Copy out, from the entries below, each line holding the string "request".

[Dataset entries]
╔══

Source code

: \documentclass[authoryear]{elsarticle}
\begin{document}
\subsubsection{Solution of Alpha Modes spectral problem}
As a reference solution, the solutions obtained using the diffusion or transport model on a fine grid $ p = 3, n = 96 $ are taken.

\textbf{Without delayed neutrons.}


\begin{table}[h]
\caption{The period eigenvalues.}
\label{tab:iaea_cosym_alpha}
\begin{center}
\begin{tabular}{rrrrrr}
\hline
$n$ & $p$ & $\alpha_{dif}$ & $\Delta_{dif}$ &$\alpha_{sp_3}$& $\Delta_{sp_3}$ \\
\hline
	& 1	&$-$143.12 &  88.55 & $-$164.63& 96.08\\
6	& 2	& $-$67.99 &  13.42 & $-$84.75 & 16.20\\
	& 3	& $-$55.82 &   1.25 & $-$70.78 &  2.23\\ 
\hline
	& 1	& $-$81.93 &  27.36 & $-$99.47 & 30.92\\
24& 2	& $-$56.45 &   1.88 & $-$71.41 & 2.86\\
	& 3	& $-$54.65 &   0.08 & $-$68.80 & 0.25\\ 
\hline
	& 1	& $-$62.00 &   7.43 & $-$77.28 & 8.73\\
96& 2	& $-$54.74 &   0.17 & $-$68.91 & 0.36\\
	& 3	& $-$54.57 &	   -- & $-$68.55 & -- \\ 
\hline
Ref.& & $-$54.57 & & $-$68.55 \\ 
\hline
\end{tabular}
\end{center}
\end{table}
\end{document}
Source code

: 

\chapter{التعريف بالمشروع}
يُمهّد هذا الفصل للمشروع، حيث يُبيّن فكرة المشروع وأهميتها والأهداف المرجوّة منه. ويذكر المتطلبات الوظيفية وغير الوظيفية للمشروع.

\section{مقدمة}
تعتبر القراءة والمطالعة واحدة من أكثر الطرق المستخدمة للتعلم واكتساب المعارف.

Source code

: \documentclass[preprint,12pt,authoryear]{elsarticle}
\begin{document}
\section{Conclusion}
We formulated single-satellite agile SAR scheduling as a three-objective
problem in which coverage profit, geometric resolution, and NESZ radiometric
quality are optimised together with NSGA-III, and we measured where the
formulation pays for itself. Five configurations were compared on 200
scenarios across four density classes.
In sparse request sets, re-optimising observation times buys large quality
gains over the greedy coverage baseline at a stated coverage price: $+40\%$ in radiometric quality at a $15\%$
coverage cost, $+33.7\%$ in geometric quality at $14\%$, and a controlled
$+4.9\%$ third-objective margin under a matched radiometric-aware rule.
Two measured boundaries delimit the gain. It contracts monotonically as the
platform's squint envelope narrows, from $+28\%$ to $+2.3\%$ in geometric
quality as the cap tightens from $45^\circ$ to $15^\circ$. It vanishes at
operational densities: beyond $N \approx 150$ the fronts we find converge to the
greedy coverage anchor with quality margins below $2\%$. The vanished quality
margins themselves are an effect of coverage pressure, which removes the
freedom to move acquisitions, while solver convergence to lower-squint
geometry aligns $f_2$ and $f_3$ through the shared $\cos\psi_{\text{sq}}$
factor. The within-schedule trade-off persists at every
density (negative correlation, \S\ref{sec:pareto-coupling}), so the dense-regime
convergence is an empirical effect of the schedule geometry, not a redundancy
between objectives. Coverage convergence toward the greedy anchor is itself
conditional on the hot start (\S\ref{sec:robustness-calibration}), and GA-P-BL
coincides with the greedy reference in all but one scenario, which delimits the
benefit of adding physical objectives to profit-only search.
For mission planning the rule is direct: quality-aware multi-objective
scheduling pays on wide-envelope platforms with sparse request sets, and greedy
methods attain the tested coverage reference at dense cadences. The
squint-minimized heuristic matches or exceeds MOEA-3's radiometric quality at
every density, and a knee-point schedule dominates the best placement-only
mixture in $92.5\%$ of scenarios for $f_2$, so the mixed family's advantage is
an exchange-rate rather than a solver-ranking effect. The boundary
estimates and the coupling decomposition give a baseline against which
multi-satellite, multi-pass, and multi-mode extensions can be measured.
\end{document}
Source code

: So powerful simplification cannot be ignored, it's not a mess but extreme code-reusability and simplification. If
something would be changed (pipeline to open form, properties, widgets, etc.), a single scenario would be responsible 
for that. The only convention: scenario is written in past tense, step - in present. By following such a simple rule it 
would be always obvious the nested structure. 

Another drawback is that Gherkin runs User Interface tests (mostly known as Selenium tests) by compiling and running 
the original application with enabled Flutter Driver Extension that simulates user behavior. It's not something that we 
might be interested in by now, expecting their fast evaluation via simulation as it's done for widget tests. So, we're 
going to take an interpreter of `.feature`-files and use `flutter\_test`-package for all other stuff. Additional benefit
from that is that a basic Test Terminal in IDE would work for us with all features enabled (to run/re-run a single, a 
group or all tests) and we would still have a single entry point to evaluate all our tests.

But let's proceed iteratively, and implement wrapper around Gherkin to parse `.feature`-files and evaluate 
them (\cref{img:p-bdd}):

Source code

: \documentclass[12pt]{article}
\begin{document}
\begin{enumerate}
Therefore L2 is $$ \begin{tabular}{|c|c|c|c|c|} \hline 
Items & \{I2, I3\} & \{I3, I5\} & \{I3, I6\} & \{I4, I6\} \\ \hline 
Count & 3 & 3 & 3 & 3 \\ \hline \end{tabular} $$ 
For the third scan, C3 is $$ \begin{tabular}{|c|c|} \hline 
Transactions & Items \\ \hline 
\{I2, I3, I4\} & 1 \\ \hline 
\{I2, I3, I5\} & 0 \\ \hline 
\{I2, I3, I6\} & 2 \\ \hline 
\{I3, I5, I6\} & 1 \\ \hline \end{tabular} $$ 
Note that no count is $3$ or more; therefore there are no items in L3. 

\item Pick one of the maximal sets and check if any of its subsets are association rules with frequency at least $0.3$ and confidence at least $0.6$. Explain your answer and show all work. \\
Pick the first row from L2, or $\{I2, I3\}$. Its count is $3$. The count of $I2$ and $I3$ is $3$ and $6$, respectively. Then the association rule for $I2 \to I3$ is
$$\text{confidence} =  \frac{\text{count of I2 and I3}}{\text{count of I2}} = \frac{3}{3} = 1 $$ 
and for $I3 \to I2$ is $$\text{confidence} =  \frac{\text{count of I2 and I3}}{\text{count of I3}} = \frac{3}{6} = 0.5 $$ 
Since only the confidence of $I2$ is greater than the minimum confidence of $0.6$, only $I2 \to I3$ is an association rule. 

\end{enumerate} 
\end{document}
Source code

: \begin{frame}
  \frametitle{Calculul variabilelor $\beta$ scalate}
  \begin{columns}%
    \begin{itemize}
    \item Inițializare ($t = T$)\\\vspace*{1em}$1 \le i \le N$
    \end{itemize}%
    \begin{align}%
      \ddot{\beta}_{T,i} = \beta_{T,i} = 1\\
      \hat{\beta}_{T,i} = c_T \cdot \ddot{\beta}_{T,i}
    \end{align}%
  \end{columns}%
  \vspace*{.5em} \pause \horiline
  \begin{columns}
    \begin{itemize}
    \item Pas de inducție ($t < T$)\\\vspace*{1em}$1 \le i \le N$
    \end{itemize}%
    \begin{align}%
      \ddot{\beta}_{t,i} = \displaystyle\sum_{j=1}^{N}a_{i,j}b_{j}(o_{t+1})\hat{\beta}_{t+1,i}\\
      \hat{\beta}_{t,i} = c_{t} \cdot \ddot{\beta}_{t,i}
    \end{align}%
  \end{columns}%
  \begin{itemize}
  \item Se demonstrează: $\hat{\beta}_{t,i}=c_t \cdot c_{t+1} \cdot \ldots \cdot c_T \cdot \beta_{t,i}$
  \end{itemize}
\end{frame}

╚══

» Solution below:
In sparse request sets, re-optimising observation times buys large quality
scheduling pays on wide-envelope platforms with sparse request sets, and greedy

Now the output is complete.